DATA EXCERPTS:
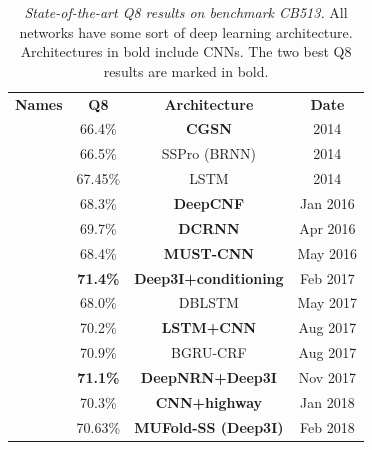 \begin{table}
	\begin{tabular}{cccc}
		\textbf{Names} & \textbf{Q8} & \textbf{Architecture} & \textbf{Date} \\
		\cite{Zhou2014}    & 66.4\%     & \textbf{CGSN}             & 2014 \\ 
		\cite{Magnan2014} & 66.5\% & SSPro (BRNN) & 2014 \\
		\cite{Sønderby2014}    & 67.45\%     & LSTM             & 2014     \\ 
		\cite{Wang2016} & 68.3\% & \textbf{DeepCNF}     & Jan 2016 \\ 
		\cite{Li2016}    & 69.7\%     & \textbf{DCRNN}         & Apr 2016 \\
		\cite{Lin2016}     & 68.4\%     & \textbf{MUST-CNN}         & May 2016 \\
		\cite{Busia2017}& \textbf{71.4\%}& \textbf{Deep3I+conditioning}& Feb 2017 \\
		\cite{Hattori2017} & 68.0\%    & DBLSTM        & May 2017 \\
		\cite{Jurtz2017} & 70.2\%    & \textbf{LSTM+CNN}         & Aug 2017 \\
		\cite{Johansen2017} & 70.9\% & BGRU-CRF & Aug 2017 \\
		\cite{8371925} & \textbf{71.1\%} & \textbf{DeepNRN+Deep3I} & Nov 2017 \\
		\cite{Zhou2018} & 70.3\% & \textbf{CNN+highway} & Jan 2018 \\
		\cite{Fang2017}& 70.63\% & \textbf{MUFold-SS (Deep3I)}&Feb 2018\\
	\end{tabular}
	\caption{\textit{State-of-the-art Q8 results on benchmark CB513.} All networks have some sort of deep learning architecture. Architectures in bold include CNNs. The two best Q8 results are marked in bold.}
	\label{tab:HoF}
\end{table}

* * *

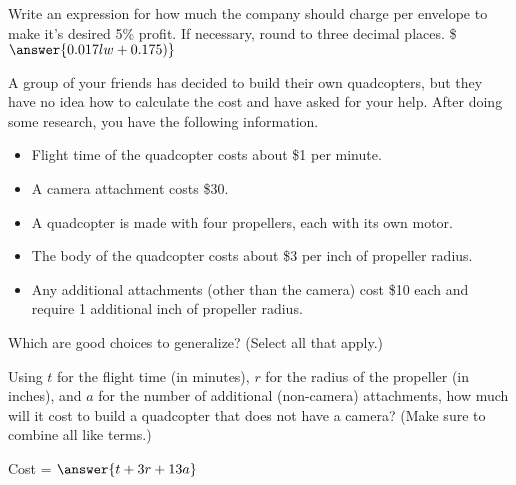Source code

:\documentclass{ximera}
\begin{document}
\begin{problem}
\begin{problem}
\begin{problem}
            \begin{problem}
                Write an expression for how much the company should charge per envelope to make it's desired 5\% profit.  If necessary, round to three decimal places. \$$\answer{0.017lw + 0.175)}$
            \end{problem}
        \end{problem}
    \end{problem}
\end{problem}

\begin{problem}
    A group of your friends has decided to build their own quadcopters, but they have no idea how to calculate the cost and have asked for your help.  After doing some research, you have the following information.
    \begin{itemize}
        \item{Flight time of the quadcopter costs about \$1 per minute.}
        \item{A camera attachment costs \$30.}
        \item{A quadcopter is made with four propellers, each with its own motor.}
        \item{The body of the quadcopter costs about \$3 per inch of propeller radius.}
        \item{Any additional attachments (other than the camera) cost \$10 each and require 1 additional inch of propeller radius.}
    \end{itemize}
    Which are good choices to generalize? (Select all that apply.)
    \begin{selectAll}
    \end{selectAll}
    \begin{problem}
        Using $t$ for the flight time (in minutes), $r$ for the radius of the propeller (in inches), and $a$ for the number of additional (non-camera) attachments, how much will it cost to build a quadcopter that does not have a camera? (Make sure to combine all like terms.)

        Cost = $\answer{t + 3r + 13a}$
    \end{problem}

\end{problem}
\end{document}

WHAT YOU NEED TO DO:
Looking at the data above, show all lines where the word "much" occurs.

EXPECTED ANSWER:
                Write an expression for how much the company should charge per envelope to make it's desired 5\% profit.  If necessary, round to three decimal places. \$$\answer{0.017lw + 0.175)}$
        Using $t$ for the flight time (in minutes), $r$ for the radius of the propeller (in inches), and $a$ for the number of additional (non-camera) attachments, how much will it cost to build a quadcopter that does not have a camera? (Make sure to combine all like terms.)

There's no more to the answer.